Now, add to that all the other imaging tools that have evolved in recent years, the images and reports that are getting better every year and collected every day about each patient and every patient, and you have received a huge volume of information, which is growing and collected every day in every medical tender.
A medical institution that wants to advance research based on the medical information it has accumulated, must understand that if it does not ensure high access to information, it will be left behind. It must be able to give biotech companies (from startups to giant companies) quick and secure access to information for the purpose of conducting an initial feasibility study for their research, of course, under the privacy restrictions and regulations.
That is, it must become a "cloud provider" of medical information, and allow access to information that was accumulated for an industry that produces innovation through machine vision, machine learning, artificial intelligence, etc.
Medical centres interested in research collaborations must take into consideration that a company that is engaged in medical research and studies of innovative therapies and imaging tools, will want access to large volumes of information.
However, slow access to this information can be devastating for it in the existing market competition. It would prefer to work with a hospital that provides a smaller volume of information, provided the access to it is fast and immediate. Quick access will shorten the time it takes to start the research itself and allow it to reach the market and patent first.
That's why companies are looking for collaborations with those hospitals that hold enough information, but more importantly, they're looking for hospitals that can collaborate at the information infrastructure level that provides quick access.
A change in access to information infrastructure is required
Anyone familiar with the procurement systems in the medical world knows that these are complicated, lengthy processes that are not suitable for cloud management.
Every procurement is a tender, every procurement is for the near term and then start from scratch. There is a discrepancy between the acquisition model of medical organisations in Israel and around the world and the requirements of a cloud infrastructure capable of supporting the required scale of innovation.
Medical research institutes that understand this and start adjusting their procurement processes can run faster in any research: starting research faster where the emphasis is on immediate start without waiting, through large calculation/analysis processes, where the emphasis is on high and immediate resource availability and the ability to grow and decrease dynamically as the research progresses.

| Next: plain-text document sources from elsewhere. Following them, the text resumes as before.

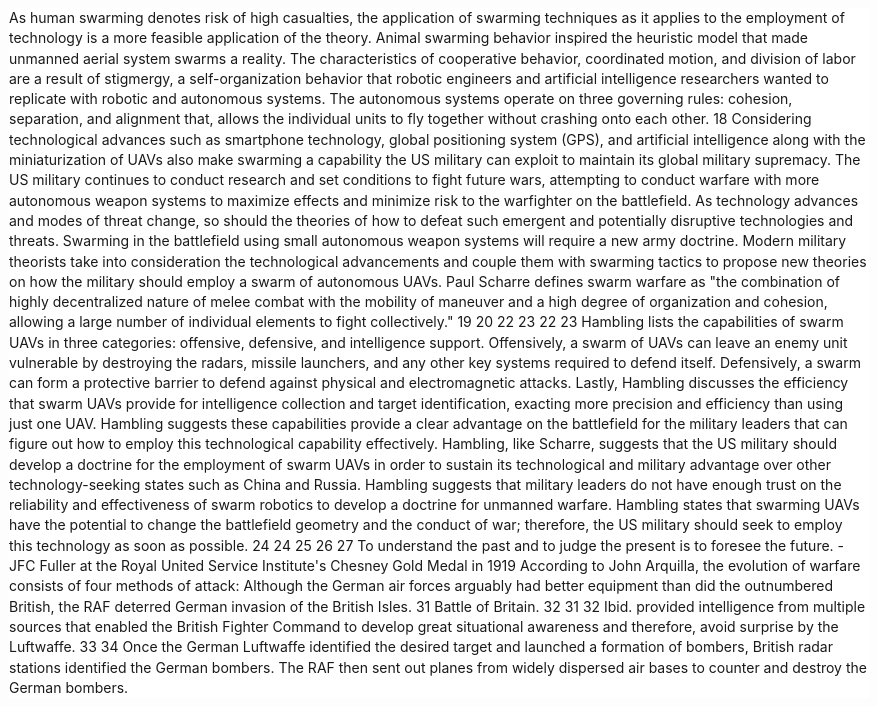 As human swarming denotes risk of high casualties, the application of swarming techniques as it applies to the employment of technology is a more feasible application of the theory. Animal swarming behavior inspired the heuristic model that made unmanned aerial system swarms a reality. The characteristics of cooperative behavior, coordinated motion, and division of labor are a result of stigmergy, a self-organization behavior that robotic engineers and artificial intelligence researchers wanted to replicate with robotic and autonomous systems. The autonomous systems operate on three governing rules: cohesion, separation, and alignment that, allows the individual units to fly together without crashing onto each other. 
18
Considering technological advances such as smartphone technology, global positioning system (GPS), and artificial intelligence along with the miniaturization of UAVs also make swarming a capability the US military can exploit to maintain its global military supremacy. The US military continues to conduct research and set conditions to fight future wars, attempting to conduct warfare with more autonomous weapon systems to maximize effects and minimize risk to the warfighter on the battlefield. As technology advances and modes of threat change, so should the theories of how to defeat such emergent and potentially disruptive technologies and threats. Swarming in the battlefield using small autonomous weapon systems will require a new army doctrine. Modern military theorists take into consideration the technological advancements and couple them with swarming tactics to propose new theories on how the military should employ a swarm of autonomous UAVs.
Paul Scharre defines swarm warfare as "the combination of highly decentralized nature of melee combat with the mobility of maneuver and a high degree of organization and cohesion, allowing a large number of individual elements to fight collectively." 
19
20
22
23
22
23
Hambling lists the capabilities of swarm UAVs in three categories: offensive, defensive, and intelligence support. Offensively, a swarm of UAVs can leave an enemy unit vulnerable by destroying the radars, missile launchers, and any other key systems required to defend itself.
Defensively, a swarm can form a protective barrier to defend against physical and electromagnetic attacks. Lastly, Hambling discusses the efficiency that swarm UAVs provide for intelligence collection and target identification, exacting more precision and efficiency than using just one UAV. Hambling suggests these capabilities provide a clear advantage on the battlefield for the military leaders that can figure out how to employ this technological capability effectively.
Hambling, like Scharre, suggests that the US military should develop a doctrine for the employment of swarm UAVs in order to sustain its technological and military advantage over other technology-seeking states such as China and Russia. Hambling suggests that military leaders do not have enough trust on the reliability and effectiveness of swarm robotics to develop a doctrine for unmanned warfare. Hambling states that swarming UAVs have the potential to change the battlefield geometry and the conduct of war; therefore, the US military should seek to employ this technology as soon as possible. 
24
24
25
26
27
To understand the past and to judge the present is to foresee the future.
-JFC Fuller at the Royal United Service Institute's Chesney Gold Medal in 1919
According to John Arquilla, the evolution of warfare consists of four methods of attack: Although the German air forces arguably had better equipment than did the outnumbered British, the RAF deterred German invasion of the British Isles. 
31
Battle of Britain. 
32
31
32 Ibid.
provided intelligence from multiple sources that enabled the British Fighter Command to develop great situational awareness and therefore, avoid surprise by the Luftwaffe. 
33
34
Once the German Luftwaffe identified the desired target and launched a formation of bombers, British radar stations identified the German bombers. The RAF then sent out planes from widely dispersed air bases to counter and destroy the German bombers.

Advantages of research collaborations for the hospital are immense - from adopting lifesaving treatments to everyone, through the ability to attract better doctors and researchers to a hospital where research is worthwhile and to access the latest technologies (Bleeding Edge).
On the other hand, a hospital - and especially a public hospital - must ask itself where the funding for these infrastructures will come from. The first option is self-financing, taking the infrastructure risk on the hospital, and it is not easy.
Another option is choosing technology partners who take the risk on them. Partners who understand the size of the requirements know how to produce flexible procurement solutions that are suitable for the 21st century and do not require the hospital to pay upfront but allow it to roll the costs over to the companies seeking access to the information.
Such "pay-as-you-go" models that have existed in the cloud world for years must form the economic basis for such collaborations to allow us to drive the next wave of medicine.
Imagine a hospital with such a cloud infrastructure beginning to explore the Covid-19, and the ability to accelerate research processes, and routinely, 365 days a year utilize this infrastructure to advance the next generation of medicine.